He’s been crushed by collapsing ancient ruins, trudged across the Sahara, paddled up Central American rapids, stopped government coups and archaeological frauds, and had everything explode around him from riverboats to gift-baskets of bratwurst. All things considered, it’s a wonder Professor Brinton Garrett survived long enough to narrate the six books that comprise the Adventures of Vesper Holly series by the often-overlooked and almost-always-underappreciated young adult author, Lloyd Alexander.
But the undercurrent of Brinnie’s character is fundamentally to protect and nurture his young charge and—by fighting the forces of petty ambitions and evil—try to give Vesper Holly world filled with goodness and idealistic wonder as his legacy.

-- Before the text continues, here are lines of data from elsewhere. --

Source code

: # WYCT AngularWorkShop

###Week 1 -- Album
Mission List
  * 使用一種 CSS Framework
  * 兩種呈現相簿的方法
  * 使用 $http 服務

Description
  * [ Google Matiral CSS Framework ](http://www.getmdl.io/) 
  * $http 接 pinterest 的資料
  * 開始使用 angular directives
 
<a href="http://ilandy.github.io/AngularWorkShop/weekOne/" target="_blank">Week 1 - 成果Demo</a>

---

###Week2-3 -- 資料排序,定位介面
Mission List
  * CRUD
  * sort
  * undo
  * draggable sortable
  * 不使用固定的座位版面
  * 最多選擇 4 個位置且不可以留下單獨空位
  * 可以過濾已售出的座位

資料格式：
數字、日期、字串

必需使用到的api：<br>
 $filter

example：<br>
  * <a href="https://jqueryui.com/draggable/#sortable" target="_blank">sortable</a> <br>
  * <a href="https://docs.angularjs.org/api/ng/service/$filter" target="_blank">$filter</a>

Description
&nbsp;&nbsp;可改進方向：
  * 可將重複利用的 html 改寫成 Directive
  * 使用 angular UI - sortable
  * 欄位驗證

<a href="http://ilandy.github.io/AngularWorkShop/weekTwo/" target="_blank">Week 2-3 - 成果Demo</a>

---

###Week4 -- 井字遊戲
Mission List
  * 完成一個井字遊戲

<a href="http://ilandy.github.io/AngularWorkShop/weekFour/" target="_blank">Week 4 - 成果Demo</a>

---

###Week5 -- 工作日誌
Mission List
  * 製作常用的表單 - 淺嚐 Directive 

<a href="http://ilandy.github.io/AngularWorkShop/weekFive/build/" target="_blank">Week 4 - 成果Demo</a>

And who, you may ask, is this Miss Vesper Holly? Only Professor Garrett’s adventurous teenage ward who keeps dragging him from his peaceful home in Strafford, PA to exotic and dangerous locales abroad! With marmalade-colored hair and a penchant for danger, Vesper not only is the orphaned daughter of Garrett’s old colleague, she’s also a genius in her own right and has the wanderlust of a Victorian female Indiana Jones. She also owns a volcano. But just a small one.
Deciding to call him “Brinnie” as soon as she meets him, Vesper immediately drags Brinnie away from his musty Etruscan translations and tranquil wife Mary to the land of Illyria (read: Fake Turkey). There they meet their arch nemesis…whom I won’t name because it would spoil the first book!
From that point onward they go to El Dorado (Fake Nicaragua),
Drackenberg (Fake Germany), Jedera (Fake Morocco), and Philadelphia (Fake…uh…Philadelphia)
before wrapping up the series with an excursion to Xanadu that would make even
Samuel Coleridge sit on the edge of his seat before closing the last book a bit
misty-eyed.
Throughout it all, Brinnie proves to be a stouthearted
sidekick, bringing an element of much-needed calm into the tempestuous life of
Vesper. He is naïve to the point of
utter gullibility, and he may also have a tendency to go on pointless and
embarrassing rants of the “you-won’t-get-away-with-this-you-fiend” variety when
captured by their foes.
But the undercurrent of Brinnie’s character is fundamentally to protect and nurture his young charge and—by fighting the forces of petty ambitions and evil—try to give Vesper Holly world filled with goodness and idealistic wonder as his legacy.